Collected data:
* * *

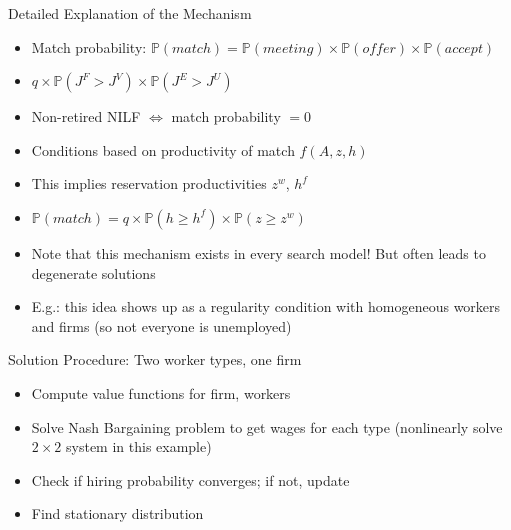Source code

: \documentclass[lualatex]{beamer}
\begin{document}
\begin{frame}{Detailed Explanation of the Mechanism}
\begin{itemize}

	\item Match probability: $\mathbb{P}(match) = \mathbb{P}\left(meeting\right)
	\times \mathbb{P}\left(offer\right) \times \mathbb{P}\left(accept\right)$

	\item $q \times \mathbb{P}\left(J^F > J^V\right) \times \mathbb{P}\left(J^E > J^U\right)$

	\item Non-retired NILF $\iff$ match probability $=0$

	\pause

	\item Conditions based on productivity of match $f(A, z, h)$

	\item This implies reservation productivities $z^w$, $h^f$

	\item $\mathbb{P}\left(match\right) = q \times \mathbb{P}\left(h \geq h^f\right) \times \mathbb{P}\left(z \geq z^w\right)$

	\pause

	\item Note that this mechanism exists in every search model! But often leads to degenerate solutions

	\item E.g.: this idea shows up as a regularity condition with homogeneous workers and firms (so not everyone is unemployed)
\end{itemize}
\end{frame}

\begin{frame}{Solution Procedure: Two worker types, one firm}
\begin{itemize}

	\item Compute value functions for firm, workers

	\item Solve Nash Bargaining problem to get wages for each type (nonlinearly solve $2 \times 2$ system in this example)

	\item Check if hiring probability converges; if not, update

	\item Find stationary distribution

\end{itemize}
\end{frame}
\end{document}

* * *

● **Work to be completed**: Go through the records above, find each line with the string "left", and copy it.

● **Output of the exercise**:
	\item Match probability: $\mathbb{P}(match) = \mathbb{P}\left(meeting\right)
	\times \mathbb{P}\left(offer\right) \times \mathbb{P}\left(accept\right)$
	\item $q \times \mathbb{P}\left(J^F > J^V\right) \times \mathbb{P}\left(J^E > J^U\right)$
	\item $\mathbb{P}\left(match\right) = q \times \mathbb{P}\left(h \geq h^f\right) \times \mathbb{P}\left(z \geq z^w\right)$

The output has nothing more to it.